FROM ENTHUSIAST TO MANAGING DIRECTOR
BORN in 1971 in Buxton, Derbyshire, and then living in Whaley Bridge, to the south of Manchester, Mark recalls being taken to the nearby railway line at a very young age by his paternal grandparents.
“I think it was when I was about two, and they told me that it grew up from there, really,” he says. “I also used to visit my maternal grandparents in South Wales, travelling by train, and my grandfather wouldn’t even allow me to step foot in the house until I’d recited every station from Cardiff Central to Ystrad Rhondda in the correct order.”
Station rides
When Mark was about two-and-a-half, the family relocated to Marlow in the Thames Valley, an area he has come to know well and has spent most of his life. “Once I was old enough to be trusted to leave the house – I was probably about eight, I’d jump on my bike and pop down to the station. Marlow station wasn’t very exciting because the same train bounced in and out all day long, but soon I got talking to the train crews.”

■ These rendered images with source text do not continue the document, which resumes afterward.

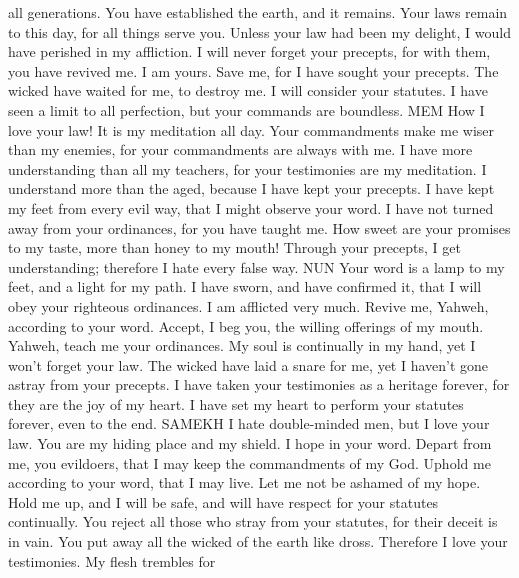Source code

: all generations. You have established the earth, and it remains.
 Your laws remain to this day, for all things serve you.
 Unless your law had been my delight, I would have perished
in my affliction.  I will never forget your precepts, for
with them, you have revived me.  I am yours. Save me, for I
have sought your precepts.  The wicked have waited for me,
to destroy me. I will consider your statutes.  I have seen
a limit to all perfection, but your commands are boundless. MEM
 How I love your law! It is my meditation all day.
 Your commandments make me wiser than my enemies, for your
commandments are always with me.  I have more understanding
than all my teachers, for your testimonies are my meditation.
 I understand more than the aged, because I have kept your
precepts.  I have kept my feet from every evil way, that I
might observe your word.  I have not turned away from your
ordinances, for you have taught me.  How sweet are your
promises to my taste, more than honey to my mouth! 
Through your precepts, I get understanding; therefore I hate every false
way. NUN  Your word is a lamp to my feet, and a light for
my path.  I have sworn, and have confirmed it, that I will
obey your righteous ordinances.  I am afflicted very much.
Revive me, Yahweh, according to your word.  Accept, I beg
you, the willing offerings of my mouth. Yahweh, teach me your
ordinances.  My soul is continually in my hand, yet I
won't forget your law.  The wicked have laid a snare for
me, yet I haven't gone astray from your precepts.  I have
taken your testimonies as a heritage forever, for they are the joy of my
heart.  I have set my heart to perform your statutes
forever, even to the end. SAMEKH  I hate double-minded
men, but I love your law.  You are my hiding place and my
shield. I hope in your word.  Depart from me, you
evildoers, that I may keep the commandments of my God. 
Uphold me according to your word, that I may live. Let me not be ashamed
of my hope.  Hold me up, and I will be safe, and will have
respect for your statutes continually.  You reject all
those who stray from your statutes, for their deceit is in vain.
 You put away all the wicked of the earth like dross.
Therefore I love your testimonies.  My flesh trembles for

With only a small pool of drivers and guards based at Slough working on the line, it wasn’t long before the crews began giving Mark free rides to Bourne End and back in the evening rush hour, when the shuttle service saw two trains operating. “Riding on the train led to me being asked to dispatch the train,” he says. “The guard used to go through and do the tickets and say, ‘We’re due off at 17.41, Mark, just give two on the buzzer at 17.41.’ I was about 10, 11, 12 – and that’s what I used to do.”
In those days, services from Maidenhead to Marlow required the use of a ground frame at Bourne End to change the points and the collection of a token and staff. “Very often the guards would expect me to either do it under their supervision, or one or two of them used to just send me down to do it on my own,” Mark recalls. It simply wouldn’t happen today.